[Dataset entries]
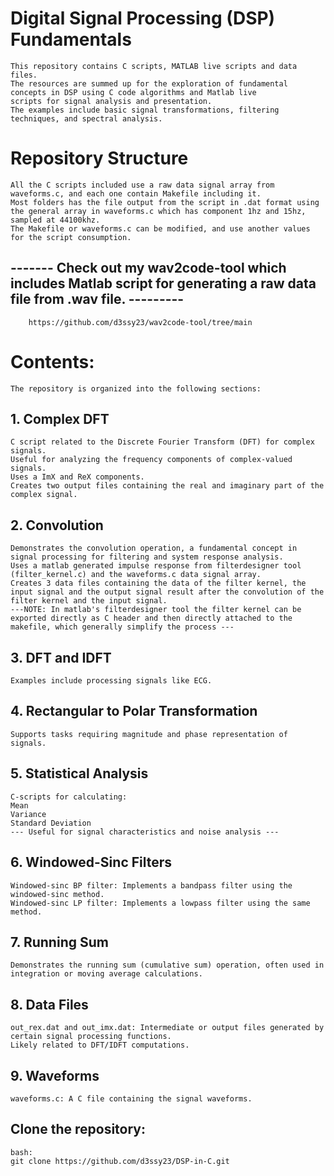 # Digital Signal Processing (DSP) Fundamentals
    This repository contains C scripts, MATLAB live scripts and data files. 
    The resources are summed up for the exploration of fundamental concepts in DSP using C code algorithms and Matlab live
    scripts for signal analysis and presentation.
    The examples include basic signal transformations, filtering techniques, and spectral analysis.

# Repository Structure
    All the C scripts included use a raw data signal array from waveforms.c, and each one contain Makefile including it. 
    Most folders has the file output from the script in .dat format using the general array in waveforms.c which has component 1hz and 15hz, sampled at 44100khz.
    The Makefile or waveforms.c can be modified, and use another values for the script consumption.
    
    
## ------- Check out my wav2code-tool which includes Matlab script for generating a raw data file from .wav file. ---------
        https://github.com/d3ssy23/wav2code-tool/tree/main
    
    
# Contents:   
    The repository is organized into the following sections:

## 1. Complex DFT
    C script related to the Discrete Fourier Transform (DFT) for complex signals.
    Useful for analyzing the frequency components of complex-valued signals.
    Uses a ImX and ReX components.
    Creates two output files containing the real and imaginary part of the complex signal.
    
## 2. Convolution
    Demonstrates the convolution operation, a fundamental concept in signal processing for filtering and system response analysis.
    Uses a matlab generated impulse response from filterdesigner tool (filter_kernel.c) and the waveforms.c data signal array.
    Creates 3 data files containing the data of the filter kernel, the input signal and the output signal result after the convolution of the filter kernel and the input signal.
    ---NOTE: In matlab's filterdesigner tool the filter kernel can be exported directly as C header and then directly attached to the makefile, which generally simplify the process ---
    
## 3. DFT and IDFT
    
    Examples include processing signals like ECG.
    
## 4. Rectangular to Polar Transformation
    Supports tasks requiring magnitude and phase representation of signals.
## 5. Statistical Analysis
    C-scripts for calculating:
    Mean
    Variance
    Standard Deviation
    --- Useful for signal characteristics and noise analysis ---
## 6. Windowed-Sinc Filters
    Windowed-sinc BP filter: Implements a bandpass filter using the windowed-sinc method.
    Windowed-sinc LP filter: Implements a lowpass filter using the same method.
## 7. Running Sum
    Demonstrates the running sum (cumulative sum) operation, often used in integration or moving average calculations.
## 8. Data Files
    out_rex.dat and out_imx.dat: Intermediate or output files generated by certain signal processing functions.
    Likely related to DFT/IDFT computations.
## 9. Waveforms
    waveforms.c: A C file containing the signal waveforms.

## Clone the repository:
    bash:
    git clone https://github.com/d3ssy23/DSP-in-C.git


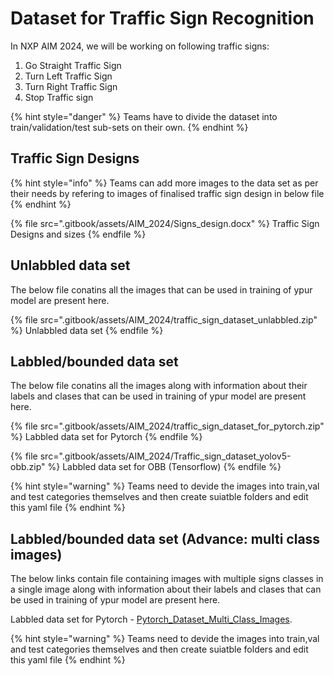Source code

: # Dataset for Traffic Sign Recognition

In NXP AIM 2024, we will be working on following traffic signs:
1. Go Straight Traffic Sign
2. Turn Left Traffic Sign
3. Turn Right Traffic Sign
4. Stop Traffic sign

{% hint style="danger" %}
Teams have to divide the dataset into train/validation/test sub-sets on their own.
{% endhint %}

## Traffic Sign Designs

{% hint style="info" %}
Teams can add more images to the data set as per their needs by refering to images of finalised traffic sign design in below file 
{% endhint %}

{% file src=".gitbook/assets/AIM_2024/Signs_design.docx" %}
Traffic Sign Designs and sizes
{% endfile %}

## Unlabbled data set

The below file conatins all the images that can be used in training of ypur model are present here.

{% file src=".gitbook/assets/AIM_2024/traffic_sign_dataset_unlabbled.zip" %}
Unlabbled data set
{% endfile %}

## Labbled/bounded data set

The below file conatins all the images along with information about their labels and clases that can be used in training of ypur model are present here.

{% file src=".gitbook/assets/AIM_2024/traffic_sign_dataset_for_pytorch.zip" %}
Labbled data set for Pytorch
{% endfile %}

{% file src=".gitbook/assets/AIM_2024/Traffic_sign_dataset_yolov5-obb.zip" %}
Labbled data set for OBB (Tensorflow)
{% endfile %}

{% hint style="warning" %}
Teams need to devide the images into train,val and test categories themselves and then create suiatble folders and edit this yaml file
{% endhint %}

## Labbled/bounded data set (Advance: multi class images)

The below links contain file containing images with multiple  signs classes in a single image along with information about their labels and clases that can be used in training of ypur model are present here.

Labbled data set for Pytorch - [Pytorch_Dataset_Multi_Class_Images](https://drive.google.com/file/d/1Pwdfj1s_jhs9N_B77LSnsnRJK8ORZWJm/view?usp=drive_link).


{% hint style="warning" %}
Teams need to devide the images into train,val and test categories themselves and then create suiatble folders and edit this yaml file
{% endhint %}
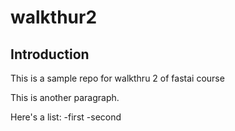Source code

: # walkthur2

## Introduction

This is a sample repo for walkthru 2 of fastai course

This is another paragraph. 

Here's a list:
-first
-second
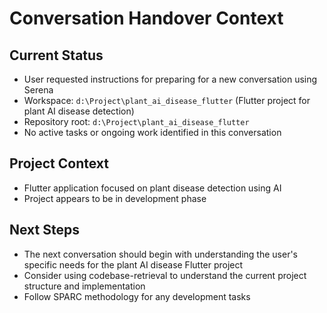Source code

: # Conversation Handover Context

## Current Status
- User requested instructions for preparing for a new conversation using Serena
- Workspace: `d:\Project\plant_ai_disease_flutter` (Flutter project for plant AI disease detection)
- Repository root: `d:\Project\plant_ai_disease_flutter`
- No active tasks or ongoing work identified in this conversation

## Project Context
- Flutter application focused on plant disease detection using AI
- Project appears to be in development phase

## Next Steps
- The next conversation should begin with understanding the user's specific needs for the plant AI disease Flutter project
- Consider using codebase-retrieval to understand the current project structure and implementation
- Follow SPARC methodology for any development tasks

What this task involves: Locate the lines above that hold the word "following". Show every one of them.

Task result:
    The repository is organized into the following sections:
In NXP AIM 2024, we will be working on following traffic signs:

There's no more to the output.